Rate Limiting Algorithms

Algorithm Comparison

Before diving into implementations, understand when each algorithm fits:

1. Fixed Window Counter

The simplest algorithm. Divide time into fixed windows (e.g., each minute). Count requests in the current window.

How It Works

Window: each 60-second period starting at :00
Limit: 100 requests per window

Time 0:55 → count=95 → allowed
Time 0:59 → count=99 → allowed
Time 0:59 → count=100 → allowed
Time 1:00 → NEW WINDOW → count=1 → allowed
Time 1:00 → count=2 → allowed

The Boundary Burst Problem

A client can make 100 requests at 0:59 (in window 1) and 100 requests at 1:00 (in window 2). In a 2-second span, they made 200 requests — double the limit.

max_burst = 2 \times limit

This is the fundamental weakness of fixed windows.

Implementation

typescript

import Redis from 'ioredis';

export interface RateLimitResult {
  allowed: boolean;
  remaining: number;
  resetAt: number;      // Unix timestamp when the window resets
  retryAfterSeconds: number;
}

export class FixedWindowRateLimiter {
  constructor(
    private readonly redis: Redis,
    private readonly prefix = 'rl:fw:'
  ) {}

  async checkAndConsume(params: {
    key: string;
    limit: number;
    windowSeconds: number;
  }): Promise<RateLimitResult> {
    const { key, limit, windowSeconds } = params;

    // Align window to clock boundaries (e.g., 0-60, 60-120 for 60s windows)
    const now = Date.now();
    const windowStart = Math.floor(now / (windowSeconds * 1000)) * windowSeconds * 1000;
    const windowEnd = windowStart + windowSeconds * 1000;
    const resetAt = Math.floor(windowEnd / 1000);

    const redisKey = `${this.prefix}${key}:${windowStart}`;

    // Atomic increment + set TTL
    // Lua script ensures atomicity
    const luaScript = `
      local current = redis.call('INCR', KEYS[1])
      if current == 1 then
        redis.call('PEXPIREAT', KEYS[1], ARGV[1])
      end
      return current
    `;

    const count = await this.redis.eval(
      luaScript,
      1,
      redisKey,
      String(windowEnd)
    ) as number;

    const remaining = Math.max(0, limit - count);
    const allowed = count <= limit;

    return {
      allowed,
      remaining,
      resetAt,
      retryAfterSeconds: allowed ? 0 : Math.ceil((windowEnd - now) / 1000),
    };
  }
}

Performance Characteristics

Metric	Value
Time complexity	O(1)
Space complexity	O(unique keys)
Redis operations	1 (atomic Lua)
Latency	0.5-2ms
Accuracy	Poor (2× burst at boundary)

2. Sliding Window Log

Stores the exact timestamp of each request. The window "slides" with time — always looking at the last N seconds.

How It Works

Limit: 5 requests per 60 seconds (sliding window)

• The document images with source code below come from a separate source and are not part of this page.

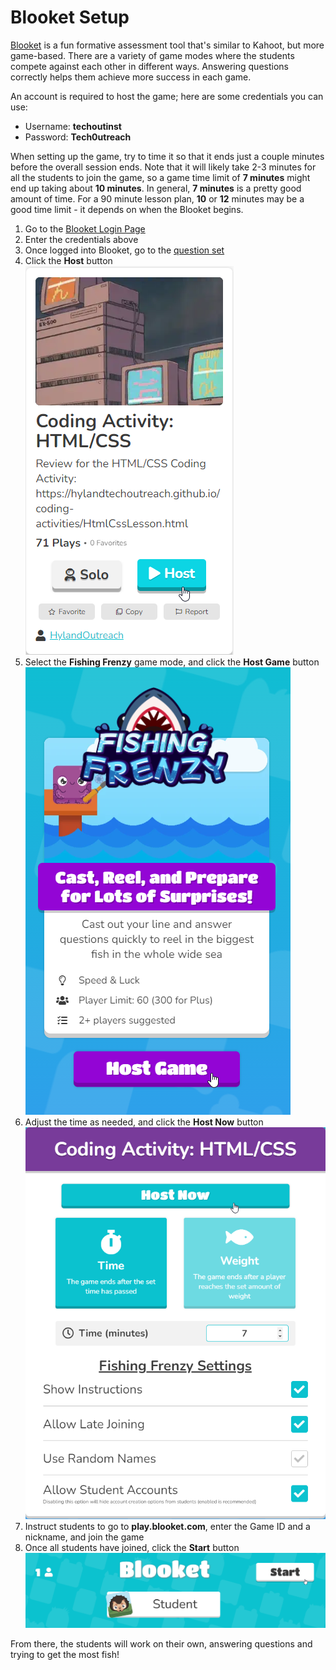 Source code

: # Blooket Setup
[Blooket](https://www.blooket.com/) is a fun formative assessment tool that's similar to Kahoot, but more game-based. There are a variety of game modes where the students compete against each other in different ways. Answering questions correctly helps them achieve more success in each game.

An account is required to host the game; here are some credentials you can use:

- Username: **techoutinst**
- Password: **Tech0utreach**

When setting up the game, try to time it so that it ends just a couple minutes before the overall session ends. Note that it will likely take 2-3 minutes for all the students to join the game, so a game time limit of **7 minutes** might end up taking about **10 minutes**. In general, **7 minutes** is a pretty good amount of time. For a 90 minute lesson plan, **10** or **12** minutes may be a good time limit - it depends on when the Blooket begins.

1. Go to the [Blooket Login Page](https://id.blooket.com/login)
1. Enter the credentials above
1. Once logged into Blooket, go to the [question set](https://dashboard.blooket.com/set/6426f2b7270eb96cab922257)
1. Click the **Host** button  
    ![](Assets/BlooketHost.png)
1. Select the **Fishing Frenzy** game mode, and click the **Host Game** button  
    ![](Assets/BlooketFishing.png)
1. Adjust the time as needed, and click the **Host Now** button  
    ![](Assets/BlooketTime.png)
1. Instruct students to go to **play.blooket.com**, enter the Game ID and a nickname, and join the game
1. Once all students have joined, click the **Start** button  
    ![](Assets/BlooketStart.png)

From there, the students will work on their own, answering questions and trying to get the most fish!

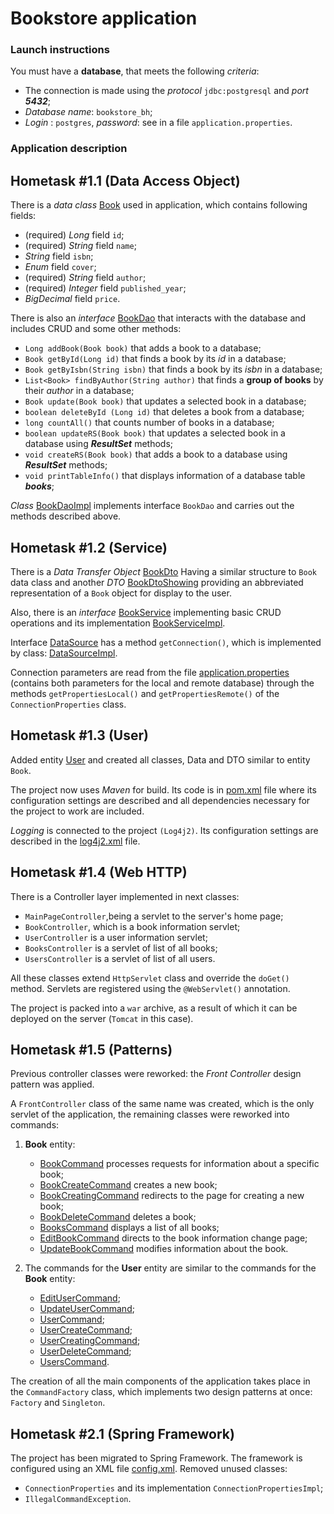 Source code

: # Bookstore application

### Launch instructions

You must have a **database**, that meets  the following *criteria*:

- The connection is made using the *protocol* `jdbc:postgresql` and *port* ***5432***;
- *Database name*: `bookstore_bh`;
- *Login* : `postgres`, *password*: see in a file `application.properties`.


### Application description

## Hometask #1.1 (Data Access Object)

There is a *data class* [Book](src/main/java/com/kozel/bookstore/data/entity/Book.java) used in application, which contains following fields:

- (required) *Long* field `id`;
- (required) *String* field `name`;
- *String* field `isbn`;
- *Enum* field `cover`;
- (required) *String* field `author`;
- (required) *Integer* field `published_year`;
- *BigDecimal* field `price`.

There is also an *interface* [BookDao](src/main/java/com/kozel/bookstore/data/dao/BookDao.java) that interacts with the database and includes CRUD and some other methods:

- `Long addBook(Book book)` that adds a book to a database;
- `Book getById(Long id)` that finds a book by its *id* in a database;
- `Book getByIsbn(String isbn)` that finds a book by its *isbn* in a database;
- `List<Book> findByAuthor(String author)` that finds a **group of books** by their *author* in a database;
- `Book update(Book book)` that updates a selected book in a database;
- `boolean deleteById (Long id)` that deletes a book from a database;
- `long countAll()` that counts number of books in a database;
- `boolean updateRS(Book book)` that updates a selected book in a database using ***ResultSet*** methods;
- `void createRS(Book book)` that adds a book to a database using ***ResultSet*** methods;
- `void printTableInfo()` that displays information of a database table ***books***;

*Class* [BookDaoImpl](src/main/java/com/kozel/bookstore/data/dao/impl/BookDaoImpl.java) implements interface `BookDao` and carries out the methods described above.


## Hometask #1.2 (Service)

There is a *Data Transfer Object* [BookDto](src/main/java/com/kozel/bookstore/service/dto/BookDto.java) Having a similar structure to `Book` data class and another *DTO* [BookDtoShowing](src/main/java/com/kozel/bookstore/service/dto/BookDtoShowing.java) providing an abbreviated representation of a `Book` object for display to the user.

Also, there is an *interface* [BookService](src/main/java/com/kozel/bookstore/service/BookService.java) implementing basic CRUD operations and its implementation [BookServiceImpl](src/main/java/com/kozel/bookstore/service/impl/BookServiceImpl.java).

Interface [DataSource](src/main/java/com/kozel/bookstore/data/connection/DataSource.java) has a method `getConnection()`, which is implemented by class: [DataSourceImpl](src/main/java/com/kozel/bookstore/data/connection/impl/DataSourceImpl.java).

Connection parameters are read from the file [application.properties](src/main/resources/application.properties) (contains both parameters for the local and remote database) through the methods `getPropertiesLocal()` and `getPropertiesRemote()` of the `ConnectionProperties` class.

## Hometask #1.3 (User)

Added entity [User](src/main/java/com/kozel/bookstore/data/entity/User.java) and created all classes, Data and DTO similar to entity `Book`.

The project now uses *Maven* for build. Its code is in [pom.xml](pom.xml) file where its configuration settings are described and all dependencies necessary for the project to work are included.

*Logging* is connected to the project `(Log4j2)`. Its configuration settings are described in the [log4j2.xml](src/main/resources/log4j2.xml) file.

## Hometask #1.4 (Web HTTP)

There is a Controller layer implemented in next classes: 
- `MainPageController`,being a servlet to the server's home page;
- `BookController`, which is a book information servlet;
- `UserController` is a user information servlet;
- `BooksController` is a servlet of list of all books;
- `UsersController` is a servlet of list of all users.

All these classes extend `HttpServlet` class and override the `doGet()` method. Servlets are registered using the `@WebServlet()` annotation.

The project is packed into a `war` archive, as a result of which it can be deployed on the server (`Tomcat` in this case).

## Hometask #1.5 (Patterns)

Previous controller classes were reworked: the *Front Controller* design pattern was applied.

A `FrontController` class of the same name was created, which is the only servlet of the application, the remaining classes were reworked into commands:

1. **Book** entity:
   - [BookCommand](src/main/java/com/kozel/bookstore/controller/impl/book/BookCommand.java) processes requests for information about a specific book;
   - [BookCreateCommand](src/main/java/com/kozel/bookstore/controller/impl/book/BookCreateCommand.java) creates a new book;
   - [BookCreatingCommand](src/main/java/com/kozel/bookstore/controller/impl/book/BookCreatingCommand.java) redirects to the page for creating a new book;
   - [BookDeleteCommand](src/main/java/com/kozel/bookstore/controller/impl/book/BookDeleteCommand.java) deletes a book;
   - [BooksCommand](src/main/java/com/kozel/bookstore/controller/impl/book/BooksCommand.java) displays a list of all books;
   - [EditBookCommand](src/main/java/com/kozel/bookstore/controller/impl/book/EditBookCommand.java) directs to the book information change page;
   - [UpdateBookCommand](src/main/java/com/kozel/bookstore/controller/impl/book/UpdateBookCommand.java) modifies information about the book.


2. The commands for the **User** entity are similar to the commands for the **Book** entity:

   - [EditUserCommand](src/main/java/com/kozel/bookstore/controller/impl/user/EditUserCommand.java);
   - [UpdateUserCommand](src/main/java/com/kozel/bookstore/controller/impl/user/UpdateUserCommand.java);
   - [UserCommand](src/main/java/com/kozel/bookstore/controller/impl/user/UserCommand.java);
   - [UserCreateCommand](src/main/java/com/kozel/bookstore/controller/impl/user/UserCreateCommand.java);
   - [UserCreatingCommand](src/main/java/com/kozel/bookstore/controller/impl/user/UserCreatingCommand.java);
   - [UserDeleteCommand](src/main/java/com/kozel/bookstore/controller/impl/user/UserDeleteCommand.java);
   - [UsersCommand](src/main/java/com/kozel/bookstore/controller/impl/user/UsersCommand.java).

The creation of all the main components of the application takes place in the `CommandFactory` class, which implements two design patterns at once: `Factory` and `Singleton`.

## Hometask #2.1 (Spring Framework)

The project has been migrated to Spring Framework. The framework is configured using an XML file [config.xml](src/main/resources/config.xml).
Removed unused classes:

 - `ConnectionProperties` and its implementation `ConnectionPropertiesImpl`;
 - `IllegalCommandException`.


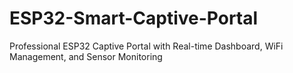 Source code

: # ESP32-Smart-Captive-Portal
Professional ESP32 Captive Portal with Real-time Dashboard, WiFi Management, and Sensor Monitoring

t=10:  [10] → count=1, allowed
t=20:  [10, 20] → count=2, allowed
t=50:  [10, 20, 50] → count=3, allowed
t=60:  [10, 20, 50, 60] → count=4, allowed
t=70:  Remove t=10 (>60s ago) → [20, 50, 60, 70] → count=4, allowed
t=80:  [20, 50, 60, 70, 80] → count=5, allowed
t=81:  [20, 50, 60, 70, 80, 81] → count=6, DENIED
t=90:  Remove t=20 → [50, 60, 70, 80, 81] + 90 → count=6, DENIED
t=111: Remove t=50 → [60, 70, 80, 81, 90, 111] → count=6, DENIED
t=121: Remove t=60 → [70, 80, 81, 90, 111, 121] → count=5 before add, allowed

No boundary burst — the window is always exactly the last N seconds.

Implementation

typescript

export class SlidingWindowLogRateLimiter {
  constructor(
    private readonly redis: Redis,
    private readonly prefix = 'rl:swl:'
  ) {}

  async checkAndConsume(params: {
    key: string;
    limit: number;
    windowSeconds: number;
  }): Promise<RateLimitResult> {
    const { key, limit, windowSeconds } = params;
    const now = Date.now();
    const windowStart = now - windowSeconds * 1000;
    const redisKey = `${this.prefix}${key}`;

    // Lua script for atomic check-and-record
    const luaScript = `
      local key = KEYS[1]
      local now = tonumber(ARGV[1])
      local window_start = tonumber(ARGV[2])
      local limit = tonumber(ARGV[3])
      local ttl = tonumber(ARGV[4])

      -- Remove expired entries
      redis.call('ZREMRANGEBYSCORE', key, '-inf', window_start)

      -- Count current entries
      local count = redis.call('ZCARD', key)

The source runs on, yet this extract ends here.